▼

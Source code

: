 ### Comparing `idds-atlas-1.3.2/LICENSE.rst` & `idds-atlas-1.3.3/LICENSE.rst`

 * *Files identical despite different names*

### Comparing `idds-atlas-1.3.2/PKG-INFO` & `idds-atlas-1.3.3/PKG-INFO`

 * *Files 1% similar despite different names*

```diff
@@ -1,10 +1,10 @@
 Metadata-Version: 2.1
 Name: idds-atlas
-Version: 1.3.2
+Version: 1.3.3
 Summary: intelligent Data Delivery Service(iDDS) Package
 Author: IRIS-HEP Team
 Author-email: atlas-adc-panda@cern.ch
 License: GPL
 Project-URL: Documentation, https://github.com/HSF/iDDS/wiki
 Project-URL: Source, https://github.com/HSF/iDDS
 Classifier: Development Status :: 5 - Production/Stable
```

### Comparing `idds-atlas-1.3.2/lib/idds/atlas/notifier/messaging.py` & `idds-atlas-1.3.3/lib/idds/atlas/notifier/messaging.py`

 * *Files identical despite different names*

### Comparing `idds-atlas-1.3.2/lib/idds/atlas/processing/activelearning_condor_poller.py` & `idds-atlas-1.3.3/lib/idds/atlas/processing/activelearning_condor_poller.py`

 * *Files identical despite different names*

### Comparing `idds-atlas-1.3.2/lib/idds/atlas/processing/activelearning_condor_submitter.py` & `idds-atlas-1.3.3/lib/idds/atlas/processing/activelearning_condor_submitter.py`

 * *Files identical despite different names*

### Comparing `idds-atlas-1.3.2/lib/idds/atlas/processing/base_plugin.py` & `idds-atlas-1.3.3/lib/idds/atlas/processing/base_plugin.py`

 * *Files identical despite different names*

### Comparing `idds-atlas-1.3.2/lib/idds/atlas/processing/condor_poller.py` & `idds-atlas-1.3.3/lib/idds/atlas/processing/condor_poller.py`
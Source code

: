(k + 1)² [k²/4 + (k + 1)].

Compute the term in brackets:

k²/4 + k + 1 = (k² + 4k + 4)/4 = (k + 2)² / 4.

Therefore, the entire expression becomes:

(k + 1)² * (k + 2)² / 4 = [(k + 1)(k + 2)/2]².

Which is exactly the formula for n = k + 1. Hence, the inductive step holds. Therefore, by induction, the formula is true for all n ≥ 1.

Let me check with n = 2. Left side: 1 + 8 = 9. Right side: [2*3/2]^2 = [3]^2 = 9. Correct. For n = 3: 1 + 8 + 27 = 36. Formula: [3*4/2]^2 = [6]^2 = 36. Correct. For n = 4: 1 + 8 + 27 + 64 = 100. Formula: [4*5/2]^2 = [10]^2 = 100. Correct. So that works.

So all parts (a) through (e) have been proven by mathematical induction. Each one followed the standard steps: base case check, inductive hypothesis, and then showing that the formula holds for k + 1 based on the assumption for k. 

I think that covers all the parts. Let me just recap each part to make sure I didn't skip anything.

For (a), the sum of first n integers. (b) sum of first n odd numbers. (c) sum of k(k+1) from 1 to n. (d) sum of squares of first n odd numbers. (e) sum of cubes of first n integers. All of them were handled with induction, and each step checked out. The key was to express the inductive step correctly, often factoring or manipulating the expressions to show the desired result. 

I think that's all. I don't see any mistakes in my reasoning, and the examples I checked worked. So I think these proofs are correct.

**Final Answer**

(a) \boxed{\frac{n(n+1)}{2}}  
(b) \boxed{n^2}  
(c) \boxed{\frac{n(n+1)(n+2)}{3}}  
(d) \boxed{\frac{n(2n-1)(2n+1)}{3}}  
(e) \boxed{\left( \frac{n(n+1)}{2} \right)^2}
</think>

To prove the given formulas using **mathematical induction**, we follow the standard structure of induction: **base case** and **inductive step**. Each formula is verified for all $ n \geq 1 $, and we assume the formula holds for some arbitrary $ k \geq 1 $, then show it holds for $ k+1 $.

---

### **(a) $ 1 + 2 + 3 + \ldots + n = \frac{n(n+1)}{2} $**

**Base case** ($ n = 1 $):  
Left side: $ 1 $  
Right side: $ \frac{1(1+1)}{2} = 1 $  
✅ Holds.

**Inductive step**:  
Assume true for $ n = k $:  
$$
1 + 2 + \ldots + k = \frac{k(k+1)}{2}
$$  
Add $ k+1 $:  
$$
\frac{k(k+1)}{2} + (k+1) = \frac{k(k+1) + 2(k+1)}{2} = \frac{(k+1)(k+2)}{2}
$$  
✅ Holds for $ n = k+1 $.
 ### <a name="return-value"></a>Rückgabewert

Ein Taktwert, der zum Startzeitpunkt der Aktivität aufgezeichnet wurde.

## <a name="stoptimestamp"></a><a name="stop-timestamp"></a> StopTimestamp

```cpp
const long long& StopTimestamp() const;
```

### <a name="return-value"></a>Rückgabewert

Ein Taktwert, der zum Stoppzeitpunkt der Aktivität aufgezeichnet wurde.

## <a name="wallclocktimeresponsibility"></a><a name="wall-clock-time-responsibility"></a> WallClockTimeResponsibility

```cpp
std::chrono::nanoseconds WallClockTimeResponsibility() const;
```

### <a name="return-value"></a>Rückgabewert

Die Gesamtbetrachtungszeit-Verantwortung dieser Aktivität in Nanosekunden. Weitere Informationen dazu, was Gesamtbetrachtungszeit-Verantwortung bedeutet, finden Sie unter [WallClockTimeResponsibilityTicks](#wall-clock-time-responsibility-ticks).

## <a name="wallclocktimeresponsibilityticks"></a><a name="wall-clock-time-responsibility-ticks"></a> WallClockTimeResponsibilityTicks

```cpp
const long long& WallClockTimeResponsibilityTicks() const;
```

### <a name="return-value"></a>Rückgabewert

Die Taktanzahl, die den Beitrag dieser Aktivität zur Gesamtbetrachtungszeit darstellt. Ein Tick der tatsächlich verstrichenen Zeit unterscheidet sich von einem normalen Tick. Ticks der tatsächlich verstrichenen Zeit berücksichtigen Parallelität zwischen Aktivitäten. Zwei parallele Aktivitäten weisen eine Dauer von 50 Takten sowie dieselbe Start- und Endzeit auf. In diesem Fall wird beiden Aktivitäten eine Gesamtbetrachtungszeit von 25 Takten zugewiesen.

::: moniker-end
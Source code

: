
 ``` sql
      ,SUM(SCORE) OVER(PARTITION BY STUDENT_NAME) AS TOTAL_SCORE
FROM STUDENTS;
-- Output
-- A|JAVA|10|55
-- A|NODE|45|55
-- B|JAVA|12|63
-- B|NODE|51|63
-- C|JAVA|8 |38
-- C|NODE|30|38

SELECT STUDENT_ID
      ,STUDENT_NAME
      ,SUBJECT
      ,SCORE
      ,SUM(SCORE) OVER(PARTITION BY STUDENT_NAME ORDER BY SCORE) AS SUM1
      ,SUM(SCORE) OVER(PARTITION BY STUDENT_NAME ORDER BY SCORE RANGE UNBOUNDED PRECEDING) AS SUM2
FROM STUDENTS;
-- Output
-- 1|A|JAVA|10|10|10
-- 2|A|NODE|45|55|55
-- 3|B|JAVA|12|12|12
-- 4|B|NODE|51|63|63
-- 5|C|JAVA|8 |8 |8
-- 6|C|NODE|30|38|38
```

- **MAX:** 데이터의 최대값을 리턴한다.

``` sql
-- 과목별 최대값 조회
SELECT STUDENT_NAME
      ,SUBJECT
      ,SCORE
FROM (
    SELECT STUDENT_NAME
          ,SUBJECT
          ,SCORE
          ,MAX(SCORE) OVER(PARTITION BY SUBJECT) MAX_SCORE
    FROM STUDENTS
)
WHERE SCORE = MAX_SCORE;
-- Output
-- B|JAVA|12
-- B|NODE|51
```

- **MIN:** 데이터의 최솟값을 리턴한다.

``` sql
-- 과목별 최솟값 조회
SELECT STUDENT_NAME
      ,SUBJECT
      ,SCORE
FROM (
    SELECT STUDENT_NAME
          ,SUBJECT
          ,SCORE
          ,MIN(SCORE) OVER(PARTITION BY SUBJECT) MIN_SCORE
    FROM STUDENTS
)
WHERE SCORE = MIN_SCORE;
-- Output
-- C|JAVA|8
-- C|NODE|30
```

▲

WHAT TO DO: From the listing above, the lines starting with the one that has "Ein Taktwert, der zum Startzeitpunkt" and running through the one that has "Ein Taktwert, der zum Stoppzeitpunkt" should be copied exactly, ends included.

WRITTEN RESPONSE:
Ein Taktwert, der zum Startzeitpunkt der Aktivität aufgezeichnet wurde.

## <a name="stoptimestamp"></a><a name="stop-timestamp"></a> StopTimestamp

```cpp
const long long& StopTimestamp() const;
```

### <a name="return-value"></a>Rückgabewert

Ein Taktwert, der zum Stoppzeitpunkt der Aktivität aufgezeichnet wurde.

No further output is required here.